Coordinators and participants must also appreciate the interconnectedness in our global village. Thus, coordinators should devise themes and deal with topics which are relevant to society. Themes and topics focusing on gender relations, masculinity/femininity, fatherhood/motherhood are important. But also discuss and explore the linkages among gender, religion, class, ethnicity, poverty, media, environmental protection and nationalism.
We live in a constantly changing society with diverse voices. Thus, we must expect debates on acceptable values, morals, ethics and behaviour. Some will question, criticize or attempt to undermine the 6 Objectives of IMD. Supporters, promoters and coordinators should see themselves as protectors and keepers of the 6 Objectives of International Men’s Day. These Objectives are self-explanatory and transparent and should not be misunderstood or used for ulterior motives.
A coordinator should not feel they are superior because he or she has been observing IMD longer than another coordinator or group. Likewise, participants and supporters should not believe their involvement in International Men’s Day makes them better than persons who recently joined the movement. Participants and supporters must be empowered at the IMD observances. In turn, they would instil confidence, provide hope and support for others in distress and need.

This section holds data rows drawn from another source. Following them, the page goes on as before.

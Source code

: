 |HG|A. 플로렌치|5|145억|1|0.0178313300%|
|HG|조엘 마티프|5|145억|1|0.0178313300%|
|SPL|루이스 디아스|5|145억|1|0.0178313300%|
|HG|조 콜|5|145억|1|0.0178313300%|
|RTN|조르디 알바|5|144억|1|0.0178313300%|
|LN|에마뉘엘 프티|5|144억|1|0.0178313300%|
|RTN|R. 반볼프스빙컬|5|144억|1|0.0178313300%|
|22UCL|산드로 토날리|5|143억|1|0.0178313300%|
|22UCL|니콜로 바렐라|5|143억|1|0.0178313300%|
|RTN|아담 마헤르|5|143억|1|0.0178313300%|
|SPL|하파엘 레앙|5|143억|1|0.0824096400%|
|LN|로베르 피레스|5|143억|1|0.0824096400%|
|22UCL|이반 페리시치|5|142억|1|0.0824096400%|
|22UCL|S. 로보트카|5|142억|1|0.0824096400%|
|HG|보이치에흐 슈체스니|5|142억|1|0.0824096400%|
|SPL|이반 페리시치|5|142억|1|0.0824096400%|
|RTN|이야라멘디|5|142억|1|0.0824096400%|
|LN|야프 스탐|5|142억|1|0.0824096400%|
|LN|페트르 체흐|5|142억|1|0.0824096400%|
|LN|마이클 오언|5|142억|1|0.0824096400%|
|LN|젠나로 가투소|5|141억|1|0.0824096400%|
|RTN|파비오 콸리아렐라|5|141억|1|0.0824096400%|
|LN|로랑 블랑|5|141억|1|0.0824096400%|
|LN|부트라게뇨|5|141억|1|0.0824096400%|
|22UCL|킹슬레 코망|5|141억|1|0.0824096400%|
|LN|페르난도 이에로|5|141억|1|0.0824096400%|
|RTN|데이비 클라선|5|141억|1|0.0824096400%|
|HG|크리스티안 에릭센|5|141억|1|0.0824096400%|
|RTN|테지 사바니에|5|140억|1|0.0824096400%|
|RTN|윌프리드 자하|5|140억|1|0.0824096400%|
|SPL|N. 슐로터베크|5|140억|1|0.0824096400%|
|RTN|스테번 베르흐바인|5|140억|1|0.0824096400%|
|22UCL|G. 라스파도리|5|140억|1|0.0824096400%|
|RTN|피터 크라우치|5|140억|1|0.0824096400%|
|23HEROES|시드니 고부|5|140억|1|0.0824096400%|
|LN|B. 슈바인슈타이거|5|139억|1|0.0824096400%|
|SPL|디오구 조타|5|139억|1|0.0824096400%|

Some would be hoping that in the future, the United Nations would recognize International Men’s Day and include it in their calendar. This would be ideal but any official endorsement from the United Nations or a government should not hamper the growth of International Men’s Day or the movement. For more than a decade, the continued support from millions of enthusiastic persons is more than sufficient proof of a unique Day which is vibrant, powerful and will continue to thrive. A solid foundation is in place for others to continue building and expanding.
In the future, more universities such as Akamai University in Hawaii, and organizations such as Positive Men’s Movement of South Africa (POMESA) and the Association for Men's Rights (in Malta) must continue to be invited to be part of the IMD family. Existing networks must be strengthened and coordinators must continue and initiate global dialogue to prevent the men’s movement from being fragmented and disjointed. The decision by groups to shift their Men’s Day observances to November 19 was one of the strongest indicators of a spirit of willingness for unity and solidarity within the men’s movement.
The decision to observe IMD does not mean that groups/societies and individuals have lost their autonomy or identity. Also, observing IMD should not mean that groups/organizations have compromised their goals or vision. The observance and celebration of International Men’s Day should be seen as complementing and strengthening your goals and efforts.
A relevant question we might ask now and in the future: Has IMD failed because there are still problems as adultery, divorces, domestic violence and child abuse? The existence of these problems mean we have to work more effectively and work together to find solutions. We need to re-examine our strategies and devise new methods to cope with existing and future problems. We cannot continue to blame the past or others for these problems. The blame game must end! Undoubtedly, IMD is more than optimistic thinking and rhetoric, it is a way of life that the next generation will nurture and continue to sow the seeds of peace and harmony.